What you are asked to do
Could the data underneath be repeated exactly, in full?

Data to examine

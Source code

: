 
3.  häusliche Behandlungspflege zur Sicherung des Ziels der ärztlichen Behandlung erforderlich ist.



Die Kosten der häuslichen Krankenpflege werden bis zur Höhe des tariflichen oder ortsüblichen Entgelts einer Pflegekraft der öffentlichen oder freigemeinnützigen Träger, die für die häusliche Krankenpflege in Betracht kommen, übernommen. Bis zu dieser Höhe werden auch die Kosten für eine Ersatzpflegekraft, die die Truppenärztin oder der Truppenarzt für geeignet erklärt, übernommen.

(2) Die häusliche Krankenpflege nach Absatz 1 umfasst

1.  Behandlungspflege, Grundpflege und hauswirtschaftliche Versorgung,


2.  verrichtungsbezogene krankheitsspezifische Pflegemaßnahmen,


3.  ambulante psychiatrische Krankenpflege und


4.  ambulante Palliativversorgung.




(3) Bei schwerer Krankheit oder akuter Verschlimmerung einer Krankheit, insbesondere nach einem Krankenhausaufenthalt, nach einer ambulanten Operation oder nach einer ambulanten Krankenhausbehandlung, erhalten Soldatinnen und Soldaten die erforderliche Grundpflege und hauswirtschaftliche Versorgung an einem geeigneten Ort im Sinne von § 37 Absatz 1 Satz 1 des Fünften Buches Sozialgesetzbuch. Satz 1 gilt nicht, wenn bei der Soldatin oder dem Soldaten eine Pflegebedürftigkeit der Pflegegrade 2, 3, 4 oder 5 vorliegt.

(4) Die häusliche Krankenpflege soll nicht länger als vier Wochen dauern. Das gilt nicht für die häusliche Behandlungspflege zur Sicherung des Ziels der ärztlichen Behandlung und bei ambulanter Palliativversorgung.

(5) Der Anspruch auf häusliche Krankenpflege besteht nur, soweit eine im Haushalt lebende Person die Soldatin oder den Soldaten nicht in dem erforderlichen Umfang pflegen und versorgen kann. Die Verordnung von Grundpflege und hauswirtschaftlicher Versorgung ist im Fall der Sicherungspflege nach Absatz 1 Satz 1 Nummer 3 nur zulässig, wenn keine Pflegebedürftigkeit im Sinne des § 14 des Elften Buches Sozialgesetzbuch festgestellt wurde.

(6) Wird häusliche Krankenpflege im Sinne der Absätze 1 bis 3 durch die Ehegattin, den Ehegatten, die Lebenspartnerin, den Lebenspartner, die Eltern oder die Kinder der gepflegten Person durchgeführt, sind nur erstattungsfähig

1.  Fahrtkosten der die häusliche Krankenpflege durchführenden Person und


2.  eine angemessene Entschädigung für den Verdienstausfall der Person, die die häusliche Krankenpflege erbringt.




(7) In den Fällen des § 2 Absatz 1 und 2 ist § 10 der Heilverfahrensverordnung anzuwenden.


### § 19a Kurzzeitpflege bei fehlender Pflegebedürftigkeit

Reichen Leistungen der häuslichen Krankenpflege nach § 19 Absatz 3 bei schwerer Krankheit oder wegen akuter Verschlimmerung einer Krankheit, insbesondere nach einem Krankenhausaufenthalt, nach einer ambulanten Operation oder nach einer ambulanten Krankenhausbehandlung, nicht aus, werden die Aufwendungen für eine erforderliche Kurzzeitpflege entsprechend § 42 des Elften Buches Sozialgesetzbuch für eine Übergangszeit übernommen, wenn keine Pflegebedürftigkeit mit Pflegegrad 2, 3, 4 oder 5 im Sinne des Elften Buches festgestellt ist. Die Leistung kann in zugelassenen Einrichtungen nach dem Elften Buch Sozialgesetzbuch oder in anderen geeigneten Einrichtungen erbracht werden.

Solution for this exercise
Source code

: 
3.  häusliche Behandlungspflege zur Sicherung des Ziels der ärztlichen Behandlung erforderlich ist.



Die Kosten der häuslichen Krankenpflege werden bis zur Höhe des tariflichen oder ortsüblichen Entgelts einer Pflegekraft der öffentlichen oder freigemeinnützigen Träger, die für die häusliche Krankenpflege in Betracht kommen, übernommen. Bis zu dieser Höhe werden auch die Kosten für eine Ersatzpflegekraft, die die Truppenärztin oder der Truppenarzt für geeignet erklärt, übernommen.

(2) Die häusliche Krankenpflege nach Absatz 1 umfasst

1.  Behandlungspflege, Grundpflege und hauswirtschaftliche Versorgung,


2.  verrichtungsbezogene krankheitsspezifische Pflegemaßnahmen,


3.  ambulante psychiatrische Krankenpflege und


4.  ambulante Palliativversorgung.




(3) Bei schwerer Krankheit oder akuter Verschlimmerung einer Krankheit, insbesondere nach einem Krankenhausaufenthalt, nach einer ambulanten Operation oder nach einer ambulanten Krankenhausbehandlung, erhalten Soldatinnen und Soldaten die erforderliche Grundpflege und hauswirtschaftliche Versorgung an einem geeigneten Ort im Sinne von § 37 Absatz 1 Satz 1 des Fünften Buches Sozialgesetzbuch. Satz 1 gilt nicht, wenn bei der Soldatin oder dem Soldaten eine Pflegebedürftigkeit der Pflegegrade 2, 3, 4 oder 5 vorliegt.

(4) Die häusliche Krankenpflege soll nicht länger als vier Wochen dauern. Das gilt nicht für die häusliche Behandlungspflege zur Sicherung des Ziels der ärztlichen Behandlung und bei ambulanter Palliativversorgung.

(5) Der Anspruch auf häusliche Krankenpflege besteht nur, soweit eine im Haushalt lebende Person die Soldatin oder den Soldaten nicht in dem erforderlichen Umfang pflegen und versorgen kann. Die Verordnung von Grundpflege und hauswirtschaftlicher Versorgung ist im Fall der Sicherungspflege nach Absatz 1 Satz 1 Nummer 3 nur zulässig, wenn keine Pflegebedürftigkeit im Sinne des § 14 des Elften Buches Sozialgesetzbuch festgestellt wurde.

(6) Wird häusliche Krankenpflege im Sinne der Absätze 1 bis 3 durch die Ehegattin, den Ehegatten, die Lebenspartnerin, den Lebenspartner, die Eltern oder die Kinder der gepflegten Person durchgeführt, sind nur erstattungsfähig

1.  Fahrtkosten der die häusliche Krankenpflege durchführenden Person und


2.  eine angemessene Entschädigung für den Verdienstausfall der Person, die die häusliche Krankenpflege erbringt.




(7) In den Fällen des § 2 Absatz 1 und 2 ist § 10 der Heilverfahrensverordnung anzuwenden.


### § 19a Kurzzeitpflege bei fehlender Pflegebedürftigkeit

Reichen Leistungen der häuslichen Krankenpflege nach § 19 Absatz 3 bei schwerer Krankheit oder wegen akuter Verschlimmerung einer Krankheit, insbesondere nach einem Krankenhausaufenthalt, nach einer ambulanten Operation oder nach einer ambulanten Krankenhausbehandlung, nicht aus, werden die Aufwendungen für eine erforderliche Kurzzeitpflege entsprechend § 42 des Elften Buches Sozialgesetzbuch für eine Übergangszeit übernommen, wenn keine Pflegebedürftigkeit mit Pflegegrad 2, 3, 4 oder 5 im Sinne des Elften Buches festgestellt ist. Die Leistung kann in zugelassenen Einrichtungen nach dem Elften Buch Sozialgesetzbuch oder in anderen geeigneten Einrichtungen erbracht werden.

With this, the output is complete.